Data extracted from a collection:
◆ ◆ ◆ ◆ ◆ ◆ ◆

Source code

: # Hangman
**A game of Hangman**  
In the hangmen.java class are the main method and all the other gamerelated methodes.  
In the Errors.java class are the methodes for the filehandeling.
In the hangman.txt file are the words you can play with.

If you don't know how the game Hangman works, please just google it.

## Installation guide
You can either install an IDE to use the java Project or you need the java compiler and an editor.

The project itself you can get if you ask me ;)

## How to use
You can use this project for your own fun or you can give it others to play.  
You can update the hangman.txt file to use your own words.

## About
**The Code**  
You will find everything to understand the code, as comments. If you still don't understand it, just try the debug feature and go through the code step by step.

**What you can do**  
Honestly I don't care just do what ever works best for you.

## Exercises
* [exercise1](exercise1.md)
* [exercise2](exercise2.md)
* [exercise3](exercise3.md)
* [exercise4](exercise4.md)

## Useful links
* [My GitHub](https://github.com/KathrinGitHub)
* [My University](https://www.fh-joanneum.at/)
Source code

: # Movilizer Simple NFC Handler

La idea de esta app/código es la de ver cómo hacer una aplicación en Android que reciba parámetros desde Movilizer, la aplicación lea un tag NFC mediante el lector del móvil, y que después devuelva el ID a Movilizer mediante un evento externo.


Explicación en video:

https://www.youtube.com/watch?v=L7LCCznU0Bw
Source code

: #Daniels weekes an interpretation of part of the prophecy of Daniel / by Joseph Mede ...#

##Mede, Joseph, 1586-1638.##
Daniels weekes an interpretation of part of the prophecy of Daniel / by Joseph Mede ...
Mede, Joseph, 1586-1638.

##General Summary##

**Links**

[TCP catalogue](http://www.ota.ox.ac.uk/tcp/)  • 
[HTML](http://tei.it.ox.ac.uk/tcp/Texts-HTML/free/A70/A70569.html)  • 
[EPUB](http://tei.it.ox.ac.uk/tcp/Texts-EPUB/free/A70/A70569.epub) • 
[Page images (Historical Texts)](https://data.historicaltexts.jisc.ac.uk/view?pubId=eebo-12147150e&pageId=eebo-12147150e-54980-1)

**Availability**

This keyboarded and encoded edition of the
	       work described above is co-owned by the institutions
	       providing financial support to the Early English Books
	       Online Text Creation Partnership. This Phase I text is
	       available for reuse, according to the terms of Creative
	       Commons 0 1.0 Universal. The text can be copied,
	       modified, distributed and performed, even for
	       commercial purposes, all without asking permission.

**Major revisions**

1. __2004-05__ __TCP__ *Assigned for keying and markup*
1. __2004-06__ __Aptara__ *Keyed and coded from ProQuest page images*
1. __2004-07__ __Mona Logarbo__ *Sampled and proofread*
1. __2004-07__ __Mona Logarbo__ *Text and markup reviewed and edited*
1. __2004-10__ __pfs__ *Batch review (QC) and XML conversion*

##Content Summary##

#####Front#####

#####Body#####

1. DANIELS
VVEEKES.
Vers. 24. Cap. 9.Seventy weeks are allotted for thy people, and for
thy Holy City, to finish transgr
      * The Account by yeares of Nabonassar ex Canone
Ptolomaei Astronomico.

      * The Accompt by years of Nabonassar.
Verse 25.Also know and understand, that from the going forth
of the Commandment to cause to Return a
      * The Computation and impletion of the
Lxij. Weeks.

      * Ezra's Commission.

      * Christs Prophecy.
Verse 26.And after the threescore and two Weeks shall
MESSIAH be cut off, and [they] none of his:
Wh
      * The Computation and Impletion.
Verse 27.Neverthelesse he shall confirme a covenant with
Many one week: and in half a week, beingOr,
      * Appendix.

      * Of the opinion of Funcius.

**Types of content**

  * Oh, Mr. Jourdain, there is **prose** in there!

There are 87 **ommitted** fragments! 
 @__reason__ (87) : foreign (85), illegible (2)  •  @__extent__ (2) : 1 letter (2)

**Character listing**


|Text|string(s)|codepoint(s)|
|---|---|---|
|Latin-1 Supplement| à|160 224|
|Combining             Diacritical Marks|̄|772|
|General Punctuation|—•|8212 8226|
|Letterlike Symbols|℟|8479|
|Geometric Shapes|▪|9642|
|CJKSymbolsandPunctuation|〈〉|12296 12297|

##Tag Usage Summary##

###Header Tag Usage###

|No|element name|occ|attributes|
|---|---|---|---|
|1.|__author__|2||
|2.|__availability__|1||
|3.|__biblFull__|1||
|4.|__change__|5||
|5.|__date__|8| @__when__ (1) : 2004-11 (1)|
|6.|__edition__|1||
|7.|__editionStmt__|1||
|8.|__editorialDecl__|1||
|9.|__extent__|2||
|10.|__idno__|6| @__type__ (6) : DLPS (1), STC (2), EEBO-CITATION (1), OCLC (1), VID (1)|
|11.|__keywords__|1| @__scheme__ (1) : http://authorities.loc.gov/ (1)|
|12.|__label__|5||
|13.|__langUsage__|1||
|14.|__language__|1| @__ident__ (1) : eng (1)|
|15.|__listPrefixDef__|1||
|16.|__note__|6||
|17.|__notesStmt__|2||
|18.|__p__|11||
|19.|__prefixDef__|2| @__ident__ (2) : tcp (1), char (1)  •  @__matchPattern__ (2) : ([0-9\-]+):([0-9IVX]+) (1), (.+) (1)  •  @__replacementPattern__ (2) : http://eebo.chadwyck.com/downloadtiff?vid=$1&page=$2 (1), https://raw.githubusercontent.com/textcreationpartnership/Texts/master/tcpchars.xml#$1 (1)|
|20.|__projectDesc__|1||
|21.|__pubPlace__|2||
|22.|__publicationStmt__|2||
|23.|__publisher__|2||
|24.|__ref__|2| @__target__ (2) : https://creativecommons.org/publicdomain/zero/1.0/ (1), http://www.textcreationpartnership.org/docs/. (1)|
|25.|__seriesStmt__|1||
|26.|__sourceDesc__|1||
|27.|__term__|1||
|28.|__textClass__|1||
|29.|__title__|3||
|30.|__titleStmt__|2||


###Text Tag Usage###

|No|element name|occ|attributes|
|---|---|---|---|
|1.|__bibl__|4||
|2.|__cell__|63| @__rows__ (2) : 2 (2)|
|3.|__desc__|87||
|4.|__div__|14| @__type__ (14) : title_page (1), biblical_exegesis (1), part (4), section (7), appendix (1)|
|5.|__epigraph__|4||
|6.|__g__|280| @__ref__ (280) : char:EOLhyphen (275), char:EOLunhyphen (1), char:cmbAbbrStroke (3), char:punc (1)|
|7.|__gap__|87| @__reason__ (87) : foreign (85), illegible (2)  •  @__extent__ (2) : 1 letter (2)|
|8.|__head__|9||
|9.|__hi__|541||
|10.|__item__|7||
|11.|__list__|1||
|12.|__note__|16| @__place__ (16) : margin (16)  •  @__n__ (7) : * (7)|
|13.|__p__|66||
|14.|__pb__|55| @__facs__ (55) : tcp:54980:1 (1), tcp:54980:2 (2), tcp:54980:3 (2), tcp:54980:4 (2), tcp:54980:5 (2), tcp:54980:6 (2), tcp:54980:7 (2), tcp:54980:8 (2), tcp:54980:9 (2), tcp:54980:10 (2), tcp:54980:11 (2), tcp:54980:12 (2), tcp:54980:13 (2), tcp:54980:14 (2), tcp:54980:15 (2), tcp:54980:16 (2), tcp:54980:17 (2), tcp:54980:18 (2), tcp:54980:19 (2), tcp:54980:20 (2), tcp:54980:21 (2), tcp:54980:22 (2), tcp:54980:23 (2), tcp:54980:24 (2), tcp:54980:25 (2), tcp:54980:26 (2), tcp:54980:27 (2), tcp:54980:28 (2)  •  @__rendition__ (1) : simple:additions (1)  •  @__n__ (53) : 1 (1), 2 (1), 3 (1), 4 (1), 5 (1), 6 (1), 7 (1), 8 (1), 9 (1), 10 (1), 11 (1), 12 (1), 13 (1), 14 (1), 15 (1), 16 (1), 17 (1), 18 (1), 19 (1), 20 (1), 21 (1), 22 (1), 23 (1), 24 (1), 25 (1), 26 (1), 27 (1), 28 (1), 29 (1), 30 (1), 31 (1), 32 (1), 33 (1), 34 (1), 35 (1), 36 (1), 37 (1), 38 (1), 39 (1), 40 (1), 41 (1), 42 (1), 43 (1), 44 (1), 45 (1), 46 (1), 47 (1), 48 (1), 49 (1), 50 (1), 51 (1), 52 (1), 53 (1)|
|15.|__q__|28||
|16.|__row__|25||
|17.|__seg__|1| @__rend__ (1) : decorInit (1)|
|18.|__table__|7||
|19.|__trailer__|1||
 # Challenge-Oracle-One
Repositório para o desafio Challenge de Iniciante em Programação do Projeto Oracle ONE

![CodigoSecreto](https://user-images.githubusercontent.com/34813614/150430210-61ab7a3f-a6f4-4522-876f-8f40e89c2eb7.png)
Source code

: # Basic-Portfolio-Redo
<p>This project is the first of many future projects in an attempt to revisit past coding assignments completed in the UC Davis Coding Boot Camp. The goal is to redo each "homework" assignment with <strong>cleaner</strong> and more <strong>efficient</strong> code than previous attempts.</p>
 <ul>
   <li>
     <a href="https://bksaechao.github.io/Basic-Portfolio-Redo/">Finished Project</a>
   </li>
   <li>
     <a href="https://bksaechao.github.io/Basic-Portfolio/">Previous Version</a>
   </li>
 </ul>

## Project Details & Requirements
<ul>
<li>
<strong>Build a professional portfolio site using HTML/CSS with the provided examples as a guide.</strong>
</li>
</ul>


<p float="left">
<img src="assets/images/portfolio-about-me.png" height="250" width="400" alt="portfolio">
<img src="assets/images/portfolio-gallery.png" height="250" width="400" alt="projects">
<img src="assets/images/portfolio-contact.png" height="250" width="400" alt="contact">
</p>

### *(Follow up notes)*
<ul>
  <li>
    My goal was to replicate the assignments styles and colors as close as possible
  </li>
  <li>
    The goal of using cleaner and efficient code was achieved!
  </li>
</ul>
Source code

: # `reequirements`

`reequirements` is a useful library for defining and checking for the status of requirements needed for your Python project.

◆ ◆ ◆ ◆ ◆ ◆ ◆

WORK ORDER: Above are the records; repeat exactly the lines from the one holding "In the Errors.java" down to the one holding "Simple NFC Handler", end lines included.

SOLVED PROBLEM:
In the Errors.java class are the methodes for the filehandeling.
In the hangman.txt file are the words you can play with.

If you don't know how the game Hangman works, please just google it.

## Installation guide
You can either install an IDE to use the java Project or you need the java compiler and an editor.

The project itself you can get if you ask me ;)

## How to use
You can use this project for your own fun or you can give it others to play.  
You can update the hangman.txt file to use your own words.

## About
**The Code**  
You will find everything to understand the code, as comments. If you still don't understand it, just try the debug feature and go through the code step by step.

**What you can do**  
Honestly I don't care just do what ever works best for you.

## Exercises
* [exercise1](exercise1.md)
* [exercise2](exercise2.md)
* [exercise3](exercise3.md)
* [exercise4](exercise4.md)

## Useful links
* [My GitHub](https://github.com/KathrinGitHub)
* [My University](https://www.fh-joanneum.at/)
Source code

: # Movilizer Simple NFC Handler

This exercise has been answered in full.